◆ WHAT THE TASK REQUIRES
Look through the entries below for the string "using", and copy each line where it is found.

========

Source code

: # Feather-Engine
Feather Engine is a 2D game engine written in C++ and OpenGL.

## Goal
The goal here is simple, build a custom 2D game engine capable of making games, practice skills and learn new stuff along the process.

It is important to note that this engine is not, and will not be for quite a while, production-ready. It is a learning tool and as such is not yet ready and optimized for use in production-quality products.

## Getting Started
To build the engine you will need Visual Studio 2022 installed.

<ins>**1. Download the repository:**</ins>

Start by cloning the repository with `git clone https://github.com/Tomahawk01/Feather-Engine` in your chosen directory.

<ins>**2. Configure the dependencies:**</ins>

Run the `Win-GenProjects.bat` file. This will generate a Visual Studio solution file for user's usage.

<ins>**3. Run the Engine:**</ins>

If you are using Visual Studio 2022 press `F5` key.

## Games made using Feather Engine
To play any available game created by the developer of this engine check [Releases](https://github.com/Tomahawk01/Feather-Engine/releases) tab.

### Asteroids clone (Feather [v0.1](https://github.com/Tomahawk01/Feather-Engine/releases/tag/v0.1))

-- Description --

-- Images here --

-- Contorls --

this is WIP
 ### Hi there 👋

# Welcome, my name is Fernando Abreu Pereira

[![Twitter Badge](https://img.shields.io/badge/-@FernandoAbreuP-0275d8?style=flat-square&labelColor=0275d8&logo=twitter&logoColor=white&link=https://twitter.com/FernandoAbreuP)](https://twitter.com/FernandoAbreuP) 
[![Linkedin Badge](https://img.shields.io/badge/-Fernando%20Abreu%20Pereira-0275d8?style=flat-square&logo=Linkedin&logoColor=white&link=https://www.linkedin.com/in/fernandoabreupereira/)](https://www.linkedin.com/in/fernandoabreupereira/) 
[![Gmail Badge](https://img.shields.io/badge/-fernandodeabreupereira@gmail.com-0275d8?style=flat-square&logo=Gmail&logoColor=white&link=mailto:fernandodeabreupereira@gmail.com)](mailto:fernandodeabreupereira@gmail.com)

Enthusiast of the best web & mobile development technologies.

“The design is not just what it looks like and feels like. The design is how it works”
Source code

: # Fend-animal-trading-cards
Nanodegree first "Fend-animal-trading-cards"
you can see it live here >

========

◆ TASK SOLUTION
If you are using Visual Studio 2022 press `F5` key.
## Games made using Feather Engine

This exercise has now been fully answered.